#### [Brief]
Give every line of the data again, exactly as it is written.

Collected data

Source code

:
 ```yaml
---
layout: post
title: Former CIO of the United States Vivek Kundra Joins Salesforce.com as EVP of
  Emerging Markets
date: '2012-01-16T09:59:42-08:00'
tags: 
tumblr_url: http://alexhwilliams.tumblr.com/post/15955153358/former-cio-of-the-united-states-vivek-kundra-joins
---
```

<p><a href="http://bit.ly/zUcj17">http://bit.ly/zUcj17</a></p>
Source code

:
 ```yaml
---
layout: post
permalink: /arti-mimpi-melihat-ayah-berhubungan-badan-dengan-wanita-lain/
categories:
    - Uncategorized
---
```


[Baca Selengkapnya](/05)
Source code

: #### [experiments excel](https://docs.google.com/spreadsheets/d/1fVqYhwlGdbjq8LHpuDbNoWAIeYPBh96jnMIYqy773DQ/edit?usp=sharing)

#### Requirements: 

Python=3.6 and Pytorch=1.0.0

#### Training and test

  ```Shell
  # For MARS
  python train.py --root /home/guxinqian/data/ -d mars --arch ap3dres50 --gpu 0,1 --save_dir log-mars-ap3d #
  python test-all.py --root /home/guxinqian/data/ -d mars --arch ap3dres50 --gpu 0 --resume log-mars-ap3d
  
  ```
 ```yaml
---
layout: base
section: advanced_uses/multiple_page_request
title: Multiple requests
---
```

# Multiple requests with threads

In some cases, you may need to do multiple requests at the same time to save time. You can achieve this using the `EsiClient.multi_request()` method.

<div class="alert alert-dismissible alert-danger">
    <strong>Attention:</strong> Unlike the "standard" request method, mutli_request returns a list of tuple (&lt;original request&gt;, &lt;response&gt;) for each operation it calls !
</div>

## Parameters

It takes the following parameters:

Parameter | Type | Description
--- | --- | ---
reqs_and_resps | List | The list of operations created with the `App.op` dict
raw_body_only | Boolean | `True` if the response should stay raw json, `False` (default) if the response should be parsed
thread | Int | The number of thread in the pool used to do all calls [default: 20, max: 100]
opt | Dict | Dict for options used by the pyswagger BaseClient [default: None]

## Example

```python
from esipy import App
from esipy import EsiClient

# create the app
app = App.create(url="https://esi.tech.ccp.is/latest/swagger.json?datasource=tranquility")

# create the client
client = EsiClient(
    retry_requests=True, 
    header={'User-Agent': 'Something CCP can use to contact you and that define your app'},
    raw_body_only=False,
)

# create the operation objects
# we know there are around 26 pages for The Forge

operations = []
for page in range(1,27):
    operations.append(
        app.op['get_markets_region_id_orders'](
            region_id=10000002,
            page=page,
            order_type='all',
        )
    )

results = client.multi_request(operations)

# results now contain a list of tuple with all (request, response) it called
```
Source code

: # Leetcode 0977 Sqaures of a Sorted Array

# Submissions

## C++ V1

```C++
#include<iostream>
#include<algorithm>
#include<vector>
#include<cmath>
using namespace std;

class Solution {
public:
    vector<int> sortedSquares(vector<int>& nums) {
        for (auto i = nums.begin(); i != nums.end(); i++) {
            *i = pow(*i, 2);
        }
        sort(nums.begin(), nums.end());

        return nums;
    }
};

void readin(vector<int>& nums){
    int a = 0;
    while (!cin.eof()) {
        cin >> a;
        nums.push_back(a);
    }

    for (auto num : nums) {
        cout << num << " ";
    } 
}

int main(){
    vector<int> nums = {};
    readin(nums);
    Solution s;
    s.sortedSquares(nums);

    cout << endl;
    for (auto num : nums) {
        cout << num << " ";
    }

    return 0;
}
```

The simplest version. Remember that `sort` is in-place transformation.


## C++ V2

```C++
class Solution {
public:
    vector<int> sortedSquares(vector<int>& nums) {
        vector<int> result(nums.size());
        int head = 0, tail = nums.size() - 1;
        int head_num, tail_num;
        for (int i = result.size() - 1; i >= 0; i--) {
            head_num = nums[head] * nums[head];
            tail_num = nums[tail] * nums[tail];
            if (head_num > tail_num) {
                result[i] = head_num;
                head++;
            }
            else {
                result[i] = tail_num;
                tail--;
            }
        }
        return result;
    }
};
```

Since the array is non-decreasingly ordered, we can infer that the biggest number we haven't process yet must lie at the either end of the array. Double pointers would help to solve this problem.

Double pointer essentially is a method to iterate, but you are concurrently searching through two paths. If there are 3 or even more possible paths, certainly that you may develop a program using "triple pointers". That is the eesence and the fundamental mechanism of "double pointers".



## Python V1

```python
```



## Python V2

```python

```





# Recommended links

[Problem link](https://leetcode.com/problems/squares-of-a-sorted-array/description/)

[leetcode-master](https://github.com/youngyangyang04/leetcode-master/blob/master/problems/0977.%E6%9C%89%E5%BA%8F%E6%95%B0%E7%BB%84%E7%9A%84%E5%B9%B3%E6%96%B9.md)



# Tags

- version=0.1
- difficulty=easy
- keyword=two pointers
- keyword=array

#### [Exercise response]
Source code

:
 ```yaml
---
layout: post
title: Former CIO of the United States Vivek Kundra Joins Salesforce.com as EVP of
  Emerging Markets
date: '2012-01-16T09:59:42-08:00'
tags: 
tumblr_url: http://alexhwilliams.tumblr.com/post/15955153358/former-cio-of-the-united-states-vivek-kundra-joins
---
```

<p><a href="http://bit.ly/zUcj17">http://bit.ly/zUcj17</a></p>
Source code

:
 ```yaml
---
layout: post
permalink: /arti-mimpi-melihat-ayah-berhubungan-badan-dengan-wanita-lain/
categories:
    - Uncategorized
---
```


[Baca Selengkapnya](/05)
Source code

: #### [experiments excel](https://docs.google.com/spreadsheets/d/1fVqYhwlGdbjq8LHpuDbNoWAIeYPBh96jnMIYqy773DQ/edit?usp=sharing)

#### Requirements: 

Python=3.6 and Pytorch=1.0.0

#### Training and test

  ```Shell
  # For MARS
  python train.py --root /home/guxinqian/data/ -d mars --arch ap3dres50 --gpu 0,1 --save_dir log-mars-ap3d #
  python test-all.py --root /home/guxinqian/data/ -d mars --arch ap3dres50 --gpu 0 --resume log-mars-ap3d
  
  ```
 ```yaml
---
layout: base
section: advanced_uses/multiple_page_request
title: Multiple requests
---
```

# Multiple requests with threads

In some cases, you may need to do multiple requests at the same time to save time. You can achieve this using the `EsiClient.multi_request()` method.

<div class="alert alert-dismissible alert-danger">
    <strong>Attention:</strong> Unlike the "standard" request method, mutli_request returns a list of tuple (&lt;original request&gt;, &lt;response&gt;) for each operation it calls !
</div>

## Parameters

It takes the following parameters:

Parameter | Type | Description
--- | --- | ---
reqs_and_resps | List | The list of operations created with the `App.op` dict
raw_body_only | Boolean | `True` if the response should stay raw json, `False` (default) if the response should be parsed
thread | Int | The number of thread in the pool used to do all calls [default: 20, max: 100]
opt | Dict | Dict for options used by the pyswagger BaseClient [default: None]

## Example

```python
from esipy import App
from esipy import EsiClient

# create the app
app = App.create(url="https://esi.tech.ccp.is/latest/swagger.json?datasource=tranquility")

# create the client
client = EsiClient(
    retry_requests=True, 
    header={'User-Agent': 'Something CCP can use to contact you and that define your app'},
    raw_body_only=False,
)

# create the operation objects
# we know there are around 26 pages for The Forge

operations = []
for page in range(1,27):
    operations.append(
        app.op['get_markets_region_id_orders'](
            region_id=10000002,
            page=page,
            order_type='all',
        )
    )

results = client.multi_request(operations)

# results now contain a list of tuple with all (request, response) it called
```
Source code

: # Leetcode 0977 Sqaures of a Sorted Array

# Submissions

## C++ V1

```C++
#include<iostream>
#include<algorithm>
#include<vector>
#include<cmath>
using namespace std;

class Solution {
public:
    vector<int> sortedSquares(vector<int>& nums) {
        for (auto i = nums.begin(); i != nums.end(); i++) {
            *i = pow(*i, 2);
        }
        sort(nums.begin(), nums.end());

        return nums;
    }
};

void readin(vector<int>& nums){
    int a = 0;
    while (!cin.eof()) {
        cin >> a;
        nums.push_back(a);
    }

    for (auto num : nums) {
        cout << num << " ";
    } 
}

int main(){
    vector<int> nums = {};
    readin(nums);
    Solution s;
    s.sortedSquares(nums);

    cout << endl;
    for (auto num : nums) {
        cout << num << " ";
    }

    return 0;
}
```

The simplest version. Remember that `sort` is in-place transformation.


## C++ V2

```C++
class Solution {
public:
    vector<int> sortedSquares(vector<int>& nums) {
        vector<int> result(nums.size());
        int head = 0, tail = nums.size() - 1;
        int head_num, tail_num;
        for (int i = result.size() - 1; i >= 0; i--) {
            head_num = nums[head] * nums[head];
            tail_num = nums[tail] * nums[tail];
            if (head_num > tail_num) {
                result[i] = head_num;
                head++;
            }
            else {
                result[i] = tail_num;
                tail--;
            }
        }
        return result;
    }
};
```

Since the array is non-decreasingly ordered, we can infer that the biggest number we haven't process yet must lie at the either end of the array. Double pointers would help to solve this problem.

Double pointer essentially is a method to iterate, but you are concurrently searching through two paths. If there are 3 or even more possible paths, certainly that you may develop a program using "triple pointers". That is the eesence and the fundamental mechanism of "double pointers".



## Python V1

```python
```



## Python V2

```python

```





# Recommended links

[Problem link](https://leetcode.com/problems/squares-of-a-sorted-array/description/)

[leetcode-master](https://github.com/youngyangyang04/leetcode-master/blob/master/problems/0977.%E6%9C%89%E5%BA%8F%E6%95%B0%E7%BB%84%E7%9A%84%E5%B9%B3%E6%96%B9.md)



# Tags

- version=0.1
- difficulty=easy
- keyword=two pointers
- keyword=array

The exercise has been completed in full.